La Californie impose un nouveau test à la vie privée des voitures connectées

General Motors a accepté un accord de 12,75 millions de dollars avec les autorités californiennes au sujet de la collecte et de la vente de données de conducteurs, marquant l’un des signaux les plus clairs à l’échelle des États indiquant que l’activité des voitures connectées devra faire face à des limites plus strictes lorsque le consentement et l’usage des données divergent. L’affaire porte sur des allégations selon lesquelles GM, via son programme OnStar, a vendu des informations personnelles et comportementales de centaines de milliers de Californiens à des courtiers en données sans connaissance ou autorisation suffisantes des clients.

L’accord, annoncé par le bureau du procureur général de Californie Rob Bonta, va au-delà d’une simple pénalité financière. GM a aussi accepté de cesser pendant cinq ans la vente de données de conduite aux agences d’évaluation des consommateurs, de supprimer les données de conducteurs conservées dans un délai de 180 jours sauf obtention du consentement des clients, et de demander à LexisNexis Risk Solutions et Verisk Analytics d’effacer les données qu’elles ont reçues. En pratique, cet ensemble de mesures fait de l’accord plus qu’une amende. Il s’agit d’un démantèlement imposé par les régulateurs d’une chaîne de partage de données qui, selon eux, n’aurait pas dû exister sous la forme alléguée.

Ce que la Californie dit s’être passé

Selon la description de l’accord citée dans le texte source fourni, GM a vendu des noms, des coordonnées, des données de géolocalisation et des données de comportement de conduite recueillies via OnStar. La Californie affirme que l’entreprise a tiré environ 20 millions de dollars de ces ventes. Le problème sous-jacent ne tient pas seulement au fait que l’information circulait entre entreprises, mais aussi au fait que les consommateurs n’ont pas été correctement informés et n’ont pas consenti à un usage secondaire susceptible de les affecter de manière significative.

Le contexte politique et réglementaire importe ici. Des reportages de 2024 avaient déjà attiré l’attention nationale sur les constructeurs automobiles partageant des informations sur le comportement de conduite avec des écosystèmes liés à l’assurance, nourrissant la crainte que les données télématiques alimentent des décisions de tarification ou de scoring des risques.

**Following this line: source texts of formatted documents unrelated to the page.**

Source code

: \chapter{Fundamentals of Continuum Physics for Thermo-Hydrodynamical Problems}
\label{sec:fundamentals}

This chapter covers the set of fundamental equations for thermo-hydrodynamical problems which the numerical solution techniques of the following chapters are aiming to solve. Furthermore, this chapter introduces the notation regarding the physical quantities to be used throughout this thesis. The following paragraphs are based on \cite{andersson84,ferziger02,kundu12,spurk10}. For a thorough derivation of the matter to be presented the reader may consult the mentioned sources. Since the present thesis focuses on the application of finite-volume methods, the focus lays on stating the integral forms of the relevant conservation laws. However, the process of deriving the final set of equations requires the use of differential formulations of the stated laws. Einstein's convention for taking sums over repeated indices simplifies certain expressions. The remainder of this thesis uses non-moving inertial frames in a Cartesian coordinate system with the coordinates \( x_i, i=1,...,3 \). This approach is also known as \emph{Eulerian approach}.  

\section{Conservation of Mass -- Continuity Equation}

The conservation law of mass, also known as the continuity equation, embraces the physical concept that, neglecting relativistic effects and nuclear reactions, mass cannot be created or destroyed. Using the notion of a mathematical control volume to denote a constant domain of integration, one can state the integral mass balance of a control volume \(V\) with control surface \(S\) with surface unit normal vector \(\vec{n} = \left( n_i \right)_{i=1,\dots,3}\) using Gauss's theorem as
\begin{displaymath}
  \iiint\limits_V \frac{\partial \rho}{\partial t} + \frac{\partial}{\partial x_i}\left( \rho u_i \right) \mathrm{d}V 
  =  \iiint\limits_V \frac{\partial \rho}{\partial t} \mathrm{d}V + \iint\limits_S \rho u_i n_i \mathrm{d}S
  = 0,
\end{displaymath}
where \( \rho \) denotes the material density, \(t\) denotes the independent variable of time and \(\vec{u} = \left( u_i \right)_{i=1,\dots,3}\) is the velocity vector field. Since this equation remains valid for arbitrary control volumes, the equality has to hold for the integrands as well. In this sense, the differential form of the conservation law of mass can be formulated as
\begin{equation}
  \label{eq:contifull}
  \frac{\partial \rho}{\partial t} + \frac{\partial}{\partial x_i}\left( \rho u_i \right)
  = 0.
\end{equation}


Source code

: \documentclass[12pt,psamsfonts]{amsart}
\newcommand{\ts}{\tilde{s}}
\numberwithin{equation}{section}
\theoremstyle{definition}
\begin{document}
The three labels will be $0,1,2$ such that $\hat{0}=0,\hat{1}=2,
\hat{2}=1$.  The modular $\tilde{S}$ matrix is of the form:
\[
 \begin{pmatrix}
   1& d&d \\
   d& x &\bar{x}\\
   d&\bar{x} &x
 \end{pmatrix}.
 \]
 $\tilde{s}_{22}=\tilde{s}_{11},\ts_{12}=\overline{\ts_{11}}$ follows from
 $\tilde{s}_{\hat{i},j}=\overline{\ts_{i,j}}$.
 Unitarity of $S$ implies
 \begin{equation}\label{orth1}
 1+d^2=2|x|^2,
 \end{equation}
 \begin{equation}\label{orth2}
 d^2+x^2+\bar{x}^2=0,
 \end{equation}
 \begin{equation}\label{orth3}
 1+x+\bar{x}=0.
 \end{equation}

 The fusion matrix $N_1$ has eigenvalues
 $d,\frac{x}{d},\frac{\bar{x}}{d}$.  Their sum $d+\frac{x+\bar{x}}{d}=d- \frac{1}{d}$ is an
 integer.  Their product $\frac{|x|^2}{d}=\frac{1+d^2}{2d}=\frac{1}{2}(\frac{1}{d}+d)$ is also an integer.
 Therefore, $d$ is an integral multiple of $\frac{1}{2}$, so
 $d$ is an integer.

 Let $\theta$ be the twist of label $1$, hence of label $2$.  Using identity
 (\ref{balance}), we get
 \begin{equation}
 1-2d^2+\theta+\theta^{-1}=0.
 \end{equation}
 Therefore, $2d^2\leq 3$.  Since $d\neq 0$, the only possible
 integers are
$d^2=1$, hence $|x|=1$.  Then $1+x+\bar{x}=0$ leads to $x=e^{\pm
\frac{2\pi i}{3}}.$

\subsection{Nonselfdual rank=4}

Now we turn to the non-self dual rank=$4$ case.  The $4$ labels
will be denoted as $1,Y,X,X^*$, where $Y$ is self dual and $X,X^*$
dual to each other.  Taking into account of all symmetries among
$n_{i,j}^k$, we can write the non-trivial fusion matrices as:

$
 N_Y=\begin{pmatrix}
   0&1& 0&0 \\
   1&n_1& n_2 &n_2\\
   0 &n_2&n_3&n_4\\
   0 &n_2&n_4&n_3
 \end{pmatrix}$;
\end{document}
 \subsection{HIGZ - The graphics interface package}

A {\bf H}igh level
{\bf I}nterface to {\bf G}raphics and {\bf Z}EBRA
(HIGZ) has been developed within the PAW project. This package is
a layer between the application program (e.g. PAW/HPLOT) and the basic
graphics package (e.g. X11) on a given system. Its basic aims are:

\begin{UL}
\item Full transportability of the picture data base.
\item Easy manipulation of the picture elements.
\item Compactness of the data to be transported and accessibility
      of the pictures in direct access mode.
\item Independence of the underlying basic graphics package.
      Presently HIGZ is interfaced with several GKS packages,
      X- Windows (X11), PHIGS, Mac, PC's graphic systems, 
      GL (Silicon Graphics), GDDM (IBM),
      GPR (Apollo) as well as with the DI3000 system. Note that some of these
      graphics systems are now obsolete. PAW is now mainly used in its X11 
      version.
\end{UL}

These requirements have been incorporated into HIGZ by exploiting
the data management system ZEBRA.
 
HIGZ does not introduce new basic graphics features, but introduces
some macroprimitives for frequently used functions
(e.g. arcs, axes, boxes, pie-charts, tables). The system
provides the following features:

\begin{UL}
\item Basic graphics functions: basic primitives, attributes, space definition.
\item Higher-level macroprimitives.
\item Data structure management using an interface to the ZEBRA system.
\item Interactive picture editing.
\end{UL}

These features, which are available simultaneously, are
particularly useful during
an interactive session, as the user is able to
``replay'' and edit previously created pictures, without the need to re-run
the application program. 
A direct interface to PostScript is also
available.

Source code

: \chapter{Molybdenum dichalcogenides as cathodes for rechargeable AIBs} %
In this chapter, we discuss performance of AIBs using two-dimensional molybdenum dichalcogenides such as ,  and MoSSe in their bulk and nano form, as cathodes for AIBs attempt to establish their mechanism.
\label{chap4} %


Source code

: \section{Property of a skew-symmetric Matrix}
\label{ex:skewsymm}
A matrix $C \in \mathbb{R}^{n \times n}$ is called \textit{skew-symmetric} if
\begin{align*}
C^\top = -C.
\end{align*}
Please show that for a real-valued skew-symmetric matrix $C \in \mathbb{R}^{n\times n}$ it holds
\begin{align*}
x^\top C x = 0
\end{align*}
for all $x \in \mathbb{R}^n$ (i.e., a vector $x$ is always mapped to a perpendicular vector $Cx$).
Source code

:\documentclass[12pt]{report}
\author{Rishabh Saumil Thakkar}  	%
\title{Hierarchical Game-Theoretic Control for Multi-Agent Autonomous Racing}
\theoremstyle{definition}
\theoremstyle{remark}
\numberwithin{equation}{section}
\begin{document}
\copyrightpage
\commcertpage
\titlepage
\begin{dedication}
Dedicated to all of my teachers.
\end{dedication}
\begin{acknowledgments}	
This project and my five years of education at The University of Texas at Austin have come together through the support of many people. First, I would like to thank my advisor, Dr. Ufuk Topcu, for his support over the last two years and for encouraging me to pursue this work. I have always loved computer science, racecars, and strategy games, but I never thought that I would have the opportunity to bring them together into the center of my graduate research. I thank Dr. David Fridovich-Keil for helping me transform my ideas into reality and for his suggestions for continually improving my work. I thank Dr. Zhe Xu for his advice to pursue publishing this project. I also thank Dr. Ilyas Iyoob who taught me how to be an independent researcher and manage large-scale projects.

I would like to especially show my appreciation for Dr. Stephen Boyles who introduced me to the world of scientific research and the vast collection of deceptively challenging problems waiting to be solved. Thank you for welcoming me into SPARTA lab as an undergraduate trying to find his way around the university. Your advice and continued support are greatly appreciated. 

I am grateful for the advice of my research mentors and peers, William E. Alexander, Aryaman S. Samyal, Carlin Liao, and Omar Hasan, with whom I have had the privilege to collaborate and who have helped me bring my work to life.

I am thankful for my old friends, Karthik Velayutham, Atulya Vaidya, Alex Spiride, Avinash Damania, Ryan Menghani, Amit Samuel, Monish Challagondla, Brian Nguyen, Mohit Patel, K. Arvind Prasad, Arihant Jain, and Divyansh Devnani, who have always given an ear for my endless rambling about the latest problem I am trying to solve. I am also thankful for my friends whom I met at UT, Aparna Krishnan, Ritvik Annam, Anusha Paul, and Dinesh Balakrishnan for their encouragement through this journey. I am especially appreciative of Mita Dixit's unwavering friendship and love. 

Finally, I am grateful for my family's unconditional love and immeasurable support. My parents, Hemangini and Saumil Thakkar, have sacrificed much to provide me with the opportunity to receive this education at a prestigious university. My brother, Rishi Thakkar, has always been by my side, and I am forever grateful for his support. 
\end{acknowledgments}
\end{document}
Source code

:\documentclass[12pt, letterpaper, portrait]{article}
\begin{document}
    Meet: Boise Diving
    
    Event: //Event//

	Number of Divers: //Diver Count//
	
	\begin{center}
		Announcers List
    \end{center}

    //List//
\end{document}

En Californie, le bureau de Bonta a indiqué que les données en question n’avaient probablement pas augmenté les primes d’assurance, car la loi de l’État interdit aux assureurs d’utiliser les données de conduite pour fixer les tarifs. Malgré cela, la position de l’État est que la vente alléguée elle-même violait les attentes en matière de vie privée et les règles californiennes de minimisation des données.

Cette distinction est importante. Une violation de la vie privée n’a pas besoin de produire une augmentation mesurable des primes pour devenir un problème d’application majeur. Les régulateurs se concentrent de plus en plus sur la question de savoir si les entreprises ont collecté plus que nécessaire, conservé les données plus longtemps que requis ou les ont réutilisées d’une manière que les consommateurs n’auraient pas raisonnablement attendue. L’accord avec GM s’inscrit pleinement dans ce cadre.